Astrazeneca doesn't use its twisty and confusing logo, and instead brands the package using a pure type treatment for its company name, which unusually follows the vaccine identifier. The box likes white space, so there's little material available for differentiation or brand identity. The design relies on a confusing system of multicolored vertical bars and a right-facing triangle which focuses attention on the virus name, which is rendered in the largest sized font on the box, in case you missed the fact that this is a Covid product. Despite the effort to embellish the package with design elements, it still looks like something you'd get at the doctor or the pharmacy. In case you missed the fact, it tells you the box contains a vaccine.

Moderna, one of the frontrunners, has greyed out its corporate signature at the upper left. It then renders its company name, a redundant element, in the same type size and red color as the all caps virus name, and calls out the fact that it contains a vaccine within. A thick process blue outline frames the box. The package has a decidedly retro look, more like a 1940s bromide package than some 21st century miracle cure. The decision to employ an inept contemporary recutting of Futura (or perhaps a bastard version of Avant Garde) for the package signature reveals a lazy attitude which is reflected as well in line and letter spacing.

Pfizer chooses to brand its packaging by using only its oval blue logo, designed in 1987 by Gene Grossman. The brand signature is a tiny blue planet placed on the label of a Costco-sized multi-pack of 195 doses, or prominently on the bottle. Each individual bottle carries the logo large, surrounded by the words "Coronavirus Vaccine." There's a kind of unquestioned and confident brand ethos at play here, as if to imply no other choices exist in the marketplace. If you want to be immune, the packaging advises, go with the big gorilla.

The one-jab Johnson & Johnson vaccine is actually a product of Janssen Biotech, a division of the drug monolith.
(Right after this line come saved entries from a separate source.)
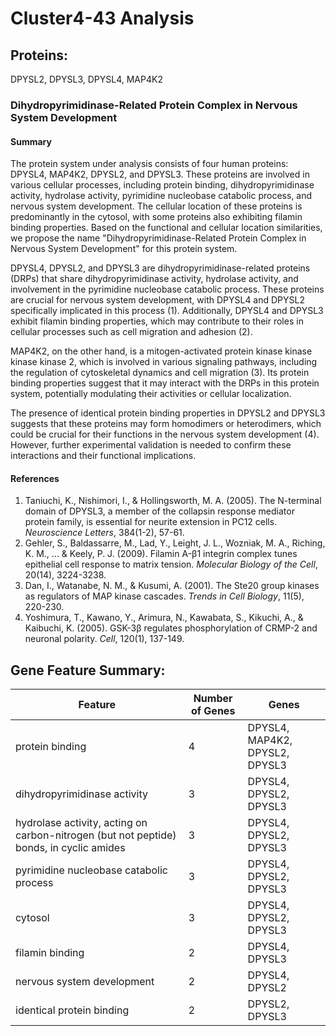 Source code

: # Cluster4-43 Analysis

## Proteins: 

DPYSL2, DPYSL3, DPYSL4, MAP4K2

### Dihydropyrimidinase-Related Protein Complex in Nervous System Development

#### Summary

The protein system under analysis consists of four human proteins: DPYSL4, MAP4K2, DPYSL2, and DPYSL3. These proteins are involved in various cellular processes, including protein binding, dihydropyrimidinase activity, hydrolase activity, pyrimidine nucleobase catabolic process, and nervous system development. The cellular location of these proteins is predominantly in the cytosol, with some proteins also exhibiting filamin binding properties. Based on the functional and cellular location similarities, we propose the name "Dihydropyrimidinase-Related Protein Complex in Nervous System Development" for this protein system.

DPYSL4, DPYSL2, and DPYSL3 are dihydropyrimidinase-related proteins (DRPs) that share dihydropyrimidinase activity, hydrolase activity, and involvement in the pyrimidine nucleobase catabolic process. These proteins are crucial for nervous system development, with DPYSL4 and DPYSL2 specifically implicated in this process (1). Additionally, DPYSL4 and DPYSL3 exhibit filamin binding properties, which may contribute to their roles in cellular processes such as cell migration and adhesion (2).

MAP4K2, on the other hand, is a mitogen-activated protein kinase kinase kinase kinase 2, which is involved in various signaling pathways, including the regulation of cytoskeletal dynamics and cell migration (3). Its protein binding properties suggest that it may interact with the DRPs in this protein system, potentially modulating their activities or cellular localization.

The presence of identical protein binding properties in DPYSL2 and DPYSL3 suggests that these proteins may form homodimers or heterodimers, which could be crucial for their functions in the nervous system development (4). However, further experimental validation is needed to confirm these interactions and their functional implications.

#### References

1. Taniuchi, K., Nishimori, I., & Hollingsworth, M. A. (2005). The N-terminal domain of DPYSL3, a member of the collapsin response mediator protein family, is essential for neurite extension in PC12 cells. *Neuroscience Letters*, 384(1-2), 57-61.
2. Gehler, S., Baldassarre, M., Lad, Y., Leight, J. L., Wozniak, M. A., Riching, K. M., ... & Keely, P. J. (2009). Filamin A-β1 integrin complex tunes epithelial cell response to matrix tension. *Molecular Biology of the Cell*, 20(14), 3224-3238.
3. Dan, I., Watanabe, N. M., & Kusumi, A. (2001). The Ste20 group kinases as regulators of MAP kinase cascades. *Trends in Cell Biology*, 11(5), 220-230.
4. Yoshimura, T., Kawano, Y., Arimura, N., Kawabata, S., Kikuchi, A., & Kaibuchi, K. (2005). GSK-3β regulates phosphorylation of CRMP-2 and neuronal polarity. *Cell*, 120(1), 137-149.

## Gene Feature Summary: 

| Feature | Number of Genes | Genes |
| --- | --- | --- |
| protein binding | 4 | DPYSL4, MAP4K2, DPYSL2, DPYSL3 |
| dihydropyrimidinase activity | 3 | DPYSL4, DPYSL2, DPYSL3 |
| hydrolase activity, acting on carbon-nitrogen (but not peptide) bonds, in cyclic amides | 3 | DPYSL4, DPYSL2, DPYSL3 |
| pyrimidine nucleobase catabolic process | 3 | DPYSL4, DPYSL2, DPYSL3 |
| cytosol | 3 | DPYSL4, DPYSL2, DPYSL3 |
| filamin binding | 2 | DPYSL4, DPYSL3 |
| nervous system development | 2 | DPYSL4, DPYSL2 |
| identical protein binding | 2 | DPYSL2, DPYSL3 |

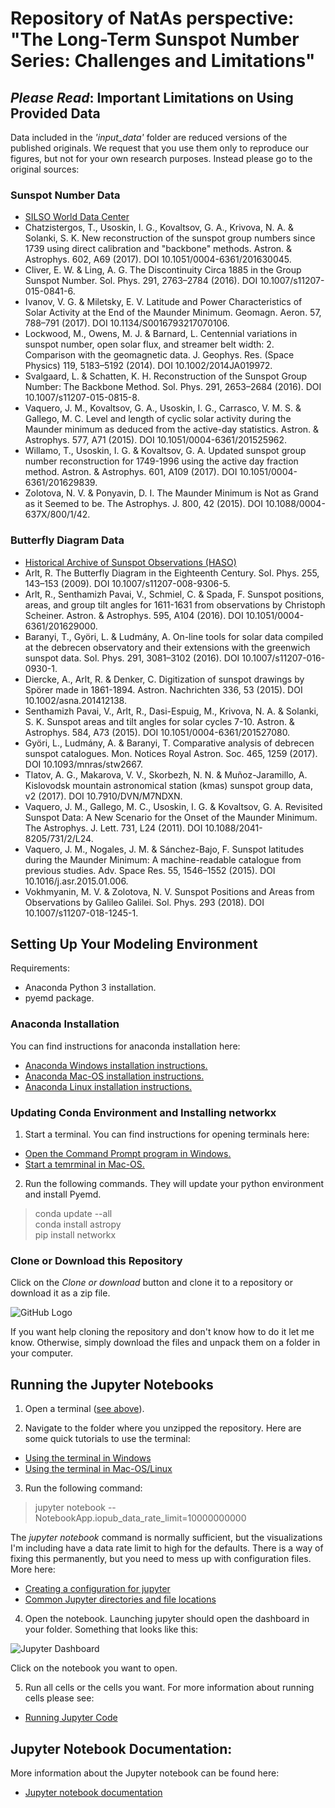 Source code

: # Repository of NatAs perspective:  "The Long-Term Sunspot Number Series: Challenges and Limitations"

## _Please Read_: Important Limitations on Using Provided Data

Data included in the _'input_data'_ folder are reduced versions of the published originals.  We request that you use them only to reproduce our figures, but not for your own research purposes.  Instead please go to the original sources:

### Sunspot Number Data

* [SILSO World Data Center](http://www.sidc.be/silso/)
* Chatzistergos, T., Usoskin, I. G., Kovaltsov, G. A., Krivova, N. A. & Solanki, S. K. New reconstruction of the sunspot group numbers since 1739 using direct calibration and "backbone" methods. Astron. & Astrophys. 602, A69 (2017). DOI 10.1051/0004-6361/201630045.
* Cliver, E. W. & Ling, A. G. The Discontinuity Circa 1885 in the Group Sunspot Number. Sol. Phys. 291, 2763–2784 (2016). DOI 10.1007/s11207-015-0841-6.
* Ivanov, V. G. & Miletsky, E. V. Latitude and Power Characteristics of Solar Activity at the End of the Maunder Minimum. Geomagn. Aeron. 57, 788–791 (2017). DOI 10.1134/S0016793217070106.
* Lockwood, M., Owens, M. J. & Barnard, L. Centennial variations in sunspot number, open solar flux, and streamer belt width: 2. Comparison with the geomagnetic data. J. Geophys. Res. (Space Physics) 119, 5183–5192 (2014). DOI 10.1002/2014JA019972.
* Svalgaard, L. & Schatten, K. H. Reconstruction of the Sunspot Group Number: The Backbone Method. Sol. Phys. 291, 2653–2684 (2016). DOI 10.1007/s11207-015-0815-8. 
* Vaquero, J. M., Kovaltsov, G. A., Usoskin, I. G., Carrasco, V. M. S. & Gallego, M. C. Level and length of cyclic solar activity during the Maunder minimum as deduced from the active-day statistics. Astron. & Astrophys. 577, A71 (2015). DOI 10.1051/0004-6361/201525962.
* Willamo, T., Usoskin, I. G. & Kovaltsov, G. A. Updated sunspot group number reconstruction for 1749-1996 using the active day fraction method. Astron. & Astrophys. 601, A109 (2017). DOI 10.1051/0004-6361/201629839.
* Zolotova, N. V. & Ponyavin, D. I. The Maunder Minimum is Not as Grand as it Seemed to be. The Astrophys. J. 800, 42 (2015). DOI 10.1088/0004-637X/800/1/42.


### Butterfly Diagram Data

* [Historical Archive of Sunspot Observations (HASO)](http://haso.unex.es/)
* Arlt, R. The Butterfly Diagram in the Eighteenth Century. Sol. Phys. 255, 143–153 (2009). DOI 10.1007/s11207-008-9306-5.
* Arlt, R., Senthamizh Pavai, V., Schmiel, C. & Spada, F. Sunspot positions, areas, and group tilt angles for 1611-1631 from observations by Christoph Scheiner. Astron. & Astrophys. 595, A104 (2016). DOI 10.1051/0004-6361/201629000.
* Baranyi, T., Györi, L. & Ludmány, A. On-line tools for solar data compiled at the debrecen observatory and their extensions with the greenwich sunspot data. Sol. Phys. 291, 3081–3102 (2016). DOI 10.1007/s11207-016-0930-1.
* Diercke, A., Arlt, R. & Denker, C. Digitization of sunspot drawings by Spörer made in 1861-1894. Astron. Nachrichten 336, 53 (2015). DOI 10.1002/asna.201412138.
* Senthamizh Pavai, V., Arlt, R., Dasi-Espuig, M., Krivova, N. A. & Solanki, S. K. Sunspot areas and tilt angles for solar cycles 7-10. Astron. & Astrophys. 584, A73 (2015). DOI 10.1051/0004-6361/201527080.
* Györi, L., Ludmány, A. & Baranyi, T. Comparative analysis of debrecen sunspot catalogues. Mon. Notices Royal Astron. Soc. 465, 1259 (2017). DOI 10.1093/mnras/stw2667.
* Tlatov, A. G., Makarova, V. V., Skorbezh, N. N. & Muñoz-Jaramillo, A. Kislovodsk mountain astronomical station (kmas) sunspot group data, v2 (2017). DOI 10.7910/DVN/M7NDXN.
* Vaquero, J. M., Gallego, M. C., Usoskin, I. G. & Kovaltsov, G. A. Revisited Sunspot Data: A New Scenario for the Onset of the Maunder Minimum. The Astrophys. J. Lett. 731, L24 (2011). DOI 10.1088/2041-8205/731/2/L24.
* Vaquero, J. M., Nogales, J. M. & Sánchez-Bajo, F. Sunspot latitudes during the Maunder Minimum: A machine-readable catalogue from previous studies. Adv. Space Res. 55, 1546–1552 (2015). DOI 10.1016/j.asr.2015.01.006.
* Vokhmyanin, M. V. & Zolotova, N. V. Sunspot Positions and Areas from Observations by Galileo Galilei. Sol. Phys. 293 (2018). DOI 10.1007/s11207-018-1245-1.


## Setting Up Your Modeling Environment ##

Requirements:

* Anaconda Python 3 installation.
* pyemd package.

### Anaconda Installation ###

You can find instructions for anaconda installation here:

* [Anaconda Windows installation instructions.](https://docs.anaconda.com/anaconda/install/windows)
* [Anaconda Mac-OS installation instructions.](https://docs.anaconda.com/anaconda/install/mac-os)
* [Anaconda Linux installation instructions.](https://docs.anaconda.com/anaconda/install/linux)

### Updating Conda Environment and Installing networkx ###

<a id='terminal'></a>
1. Start a terminal.  You can find instructions for opening terminals here:

  * [Open the Command Prompt program in Windows.](http://www.wikihow.com/Open-the-Command-Prompt-in-Windows)
  * [Start a temrminal in Mac-OS.](http://www.wikihow.com/Open-a-Terminal-Window-in-Mac)
  
2. Run the following commands.  They will update your python environment and install Pyemd.

> conda update --all  
> conda install astropy   
> pip install networkx 

### Clone or Download this Repository ###

Click on the _Clone or download_ button and clone it to a repository or download it as a zip file.

![GitHub Logo](https://help.github.com/assets/images/help/repository/clone-repo-clone-url-button.png)

If you want help cloning the repository and don't know how to do it let me know.  Otherwise, simply download the files and unpack them on a folder in your computer.


## Running the Jupyter Notebooks ##

1. Open a terminal ([see above](#terminal)).

2. Navigate to the folder where you unzipped the repository.  Here are some quick tutorials to use the terminal:
  * [Using the terminal in Windows](https://www.digitalcitizen.life/command-prompt-how-use-basic-commands)
  * [Using the terminal in Mac-OS/Linux](https://computers.tutsplus.com/tutorials/navigating-the-terminal-a-gentle-introduction--mac-3855)
  
3. Run the following command:

> jupyter notebook --NotebookApp.iopub_data_rate_limit=10000000000

The _jupyter notebook_ command is normally sufficient, but the visualizations I'm including have a data rate limit to high for the defaults.  There is a way of fixing this permanently, but you need to mess up with configuration files.  More here:

* [Creating a configuration for jupyter](https://jupyter-notebook.readthedocs.io/en/latest/config.html)
* [Common Jupyter directories and file locations](https://jupyter.readthedocs.io/en/latest/projects/jupyter-directories.html)

4. Open the notebook.  Launching jupyter should open the dashboard in your folder.  Something that looks like this:

![Jupyter Dashboard](https://jupyter.readthedocs.io/en/latest/_images/tryjupyter_file.png)

Click on the notebook you want to open.

5. Run all cells or the cells you want.  For more information about running cells please see:

* [Running Jupyter Code](https://jupyter-notebook.readthedocs.io/en/latest/examples/Notebook/Running%20Code.html)


## Jupyter Notebook Documentation: ##

More information about the Jupyter notebook can be found here:

* [Jupyter notebook documentation](https://jupyter-notebook.readthedocs.io/en/latest/index.html)
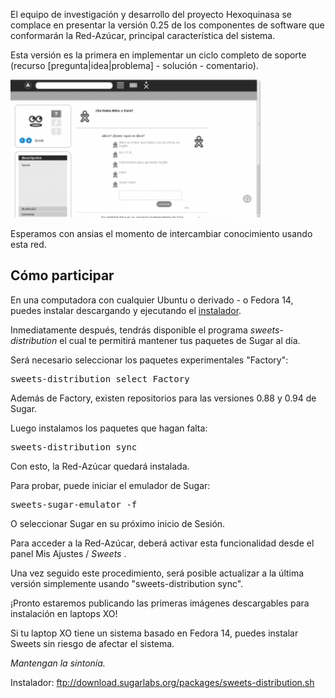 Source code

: <html><body><p>El equipo de investigación y desarrollo del proyecto Hexoquinasa se complace en presentar la versión 0.25 de los componentes de software que conformarán la Red-Azúcar, principal característica del sistema.



Esta versión es la primera en implementar un ciclo completo de soporte (recurso [pregunta|idea|problema] - solución - comentario).



<a href="/files/2012/05/SN-Comments.png"><img class="size-medium wp-image-215 alignnone" title="SN-Comments" src="/files/2012/05/SN-Comments-300x166.png" alt="" width="400" height="221"></a>



Esperamos con ansias el momento de intercambiar conocimiento usando esta red.

</p><h2>Cómo participar</h2>

En una computadora con cualquier Ubuntu o derivado - o Fedora 14, puedes instalar descargando y ejecutando el <a href="ftp://download.sugarlabs.org/packages/sweets-distribution.sh">instalador</a>.



Inmediatamente después, tendrás disponible el programa <em>sweets-distribution </em>el cual te permitirá mantener tus paquetes de Sugar al día.



Será necesario seleccionar los paquetes experimentales "Factory":

<pre>sweets-distribution select Factory</pre>

Además de Factory, existen repositorios para las versiones 0.88 y 0.94 de Sugar.



Luego instalamos los paquetes que hagan falta:

<pre>sweets-distribution sync</pre>

Con esto, la Red-Azúcar quedará instalada.



Para probar, puede iniciar el emulador de Sugar:

<pre>sweets-sugar-emulator -f</pre>

O seleccionar Sugar en su próximo inicio de Sesión.



Para acceder a la Red-Azúcar, deberá activar esta funcionalidad desde el panel Mis Ajustes / <em>Sweets</em> .



Una vez seguido este procedimiento, será posible actualizar a la última versión simplemente usando "sweets-distribution sync".



¡Pronto estaremos publicando las primeras imágenes descargables para instalación en laptops XO!



Si tu laptop XO tiene un sistema basado en Fedora 14, puedes instalar Sweets sin riesgo de afectar el sistema.



<em>Mantengan la sintonía.</em>



Instalador: <a href="ftp://download.sugarlabs.org/packages/sweets-distribution.sh">ftp://download.sugarlabs.org/packages/sweets-distribution.sh</a></body></html> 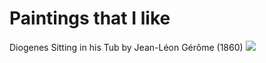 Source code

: # Paintings that I like

Diogenes Sitting in his Tub by Jean-Léon Gérôme (1860)
![](https://cldup.com/Q-rVdFSjU9.jpg)

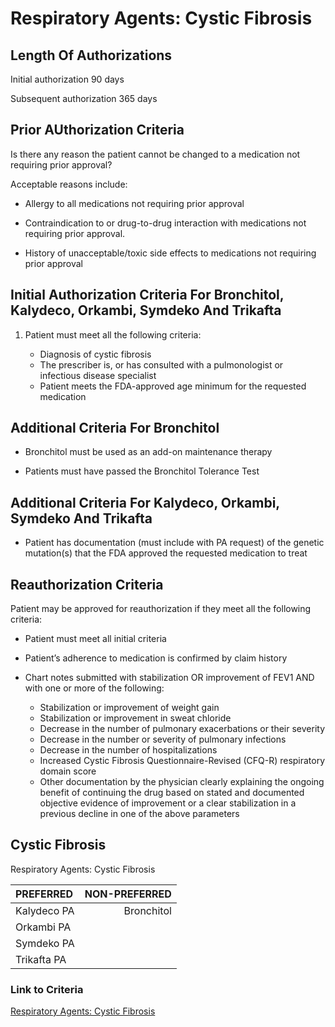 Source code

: # Respiratory Agents: Cystic Fibrosis

## Length Of Authorizations

Initial authorization 90 days

Subsequent authorization 365 days

## Prior AUthorization Criteria

Is there any reason the patient cannot be changed to a medication not requiring prior approval?

Acceptable reasons include:

- Allergy to all medications not requiring prior approval

- Contraindication to or drug-to-drug interaction with medications not requiring prior approval.

- History of unacceptable/toxic side effects to medications not requiring prior approval

## Initial Authorization Criteria For Bronchitol, Kalydeco, Orkambi, Symdeko And Trikafta

1. Patient must meet all the following criteria:

    - Diagnosis of cystic fibrosis
    - The prescriber is, or has consulted with a pulmonologist or infectious disease specialist
    - Patient meets the FDA-approved age minimum for the requested medication

## Additional Criteria For Bronchitol

- Bronchitol must be used as an add-on maintenance therapy

- Patients must have passed the Bronchitol Tolerance Test

## Additional Criteria For Kalydeco, Orkambi, Symdeko And Trikafta

- Patient has documentation (must include with PA request) of the genetic mutation(s) that the FDA approved the requested medication to treat

## Reauthorization Criteria

Patient may be approved for reauthorization if they meet all the following criteria:

- Patient must meet all initial criteria

- Patient’s adherence to medication is confirmed by claim history
- Chart notes submitted with stabilization OR improvement of FEV1 AND with one or more of the following:
  - Stabilization or improvement of weight gain
  - Stabilization or improvement in sweat chloride
  - Decrease in the number of pulmonary exacerbations or their severity
  - Decrease in the number or severity of pulmonary infections
  - Decrease in the number of hospitalizations
  - Increased Cystic Fibrosis Questionnaire-Revised (CFQ-R) respiratory domain score
  - Other documentation by the physician clearly explaining the ongoing benefit of continuing the drug based on stated and documented objective evidence of improvement or a clear stabilization in a previous decline in one of the above parameters

## Cystic Fibrosis

Respiratory Agents: Cystic Fibrosis

| PREFERRED | NON-PREFERRED |
| :--- | ---: |
| Kalydeco PA | Bronchitol |
| Orkambi PA  |            |
| Symdeko PA  |            |
| Trikafta PA |            |

### Link to Criteria

[Respiratory Agents: Cystic Fibrosis](https://pharmacy.medicaid.ohio.gov/sites/default/files/20220415_UPDL_Criteria_FINAL_.pdf#page=88)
J&J's logo color is red, but doesn't appear on the vaccine packaging. Here we are back chromatically in pharma blue-land, with a bland typographic version of Akzidenz (perhaps) for the product signature. Janssen's logo isn't present. This could easily be packaging for a veterinary drug, opioids, or something you chew for indigestion. There's no attempt at differentiation. The boxing could be confused with competitor Pfizer's product. Pray that your doctor doesn't grab for the wrong box when it's injection time.

 Sinovac, the Chinese-developed product seems to have a problem with conflicting vision. Its light mandarin top contrasts with the orange juice color of the identifier panel, implying a kind of indecision. There's a strange grey left-facing vector pushing the eye away from the product name. They remind you this is a vaccine which also covers SARS, which nobody goes to a Covid site for. The type seems bunched up against the vector as if a boiler plate packaging solution was hurriedly redeployed for the most important vaccine of the era, perhaps your life. This box could easily be one of those organic toothpastes you get for inflated prices at the health food store. 

Sputnik V, the Russian vaccine, is an exercise in total marketing. The package is a monument to commerce, with its colorful credit at upper left to the "Russian Direct Investment Fund." At upper right "The Gamaleva National Center" gives a prop to the lab which developed the vaccine. In case you missed the point there's a strange "p" character in the product signature. It could be a hybrid Russian letterform lending cultural identity to the product; it could be a glyph which represents - I don't know what- maybe turned on its side it means something. Below the signature the package reminds you it's "THE FIRST REGISTERED COVID-19 VACCINE." If that wasn't enough, the tiny line at the bottom reads "PROVEN HUMAN ADENOVIRAL TECHNOLOGY." Twist my arm, comrade. In Hungary, Russia has made the vaccine available as a premium luxury product. It's packaged in a luscious military green fabric pouch with white piping, fastened with a decorative red ribbon.